Doch Moment. Erfolgreich? Obwohl das Projekt formell beschlossen ist, hat Deutschland noch nicht eine einzige Vignette verkauft - und wird es auch noch lange nicht. Auch sonst ist die Historie der deutschen Maut wenig glamourös. Nicht nur, dass nach dem heftig geführten Streit mit der EU-Kommission samt Klagedrohungen verbrannte Erde übrig geblieben ist. Nun drohen selbst enge Partner der Bundesrepublik, den Europäischen Gerichtshof anzurufen. Österreich poltert am lautesten, will nicht akzeptieren, dass die Bürger der Alpenrepublik und andere Europäer die Autobahnen des reichen Nachbarn refinanzieren sollen.

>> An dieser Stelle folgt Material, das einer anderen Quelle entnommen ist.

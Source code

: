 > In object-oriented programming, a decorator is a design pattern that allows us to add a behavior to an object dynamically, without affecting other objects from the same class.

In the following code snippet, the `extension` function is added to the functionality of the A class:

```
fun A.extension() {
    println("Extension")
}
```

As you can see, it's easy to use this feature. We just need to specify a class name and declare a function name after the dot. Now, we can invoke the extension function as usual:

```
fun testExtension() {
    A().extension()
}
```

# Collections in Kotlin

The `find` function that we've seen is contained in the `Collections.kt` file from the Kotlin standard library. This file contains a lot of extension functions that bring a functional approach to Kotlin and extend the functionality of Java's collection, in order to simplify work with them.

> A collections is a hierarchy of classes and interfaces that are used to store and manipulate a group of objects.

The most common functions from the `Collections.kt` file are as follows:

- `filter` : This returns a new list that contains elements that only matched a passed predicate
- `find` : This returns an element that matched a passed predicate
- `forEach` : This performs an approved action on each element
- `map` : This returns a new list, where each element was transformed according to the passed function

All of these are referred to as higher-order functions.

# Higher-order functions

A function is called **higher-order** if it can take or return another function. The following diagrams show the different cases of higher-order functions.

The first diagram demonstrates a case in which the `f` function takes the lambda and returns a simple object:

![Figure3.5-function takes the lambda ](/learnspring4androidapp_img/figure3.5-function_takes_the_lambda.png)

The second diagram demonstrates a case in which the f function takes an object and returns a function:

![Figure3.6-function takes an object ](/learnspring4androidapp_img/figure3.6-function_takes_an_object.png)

Vor allem aber: Die Prognosen, wie viel die offiziell Infrastrukturabgabe genannte Maut tatsächlich in die Kassen des Bundes spülen wird, werden gefühlt wöchentlich nach unten korrigiert. Erste Studien kommen zu dem bitteren Schluss, dass die Maut sogar ein Minusgeschäft werden könnte. Das wiederum liegt daran, dass die EU-Kommission Minister Dobrindt das Versprechen abgerungen hat, besonders klimaschonende Fahrzeuge besserzustellen. Wer ein Fahrzeug besitzt, das die Euro-6-Norm erfüllt, bekommt sogar mehr Geld zurückerstattet, als ihn das Pickerl gekostet hat.

Ein Punktsieg für Brüssel. Während sich Juncker ins Fäustchen lacht, dürfte Bundesfinanzminister Wolfgang Schäuble dem Bundesverkehrsminister bald die Freundschaft kündigen. Denn Dobrindt feiert sich und die CSU als Sieger. Dabei übersieht er, dass sein Prestigeprojekt - spätestens wenn die Mehrzahl der in Deutschland zugelassenen Autos mit umweltfreundlichen Euro-6-Motoren und elektrisch unterwegs ist - eine Geldvernichtungsmaschine für den Bund wird. Und dieser Fall wird eintreten. Vielleicht nicht morgen, vielleicht nicht nächstes Jahr - aber irgendwann. Dann hat sich der ganze Ärger, der sich aus einer Stammtischparole des Wahlkampfs 2013 entwickelt hatte, nicht gelohnt.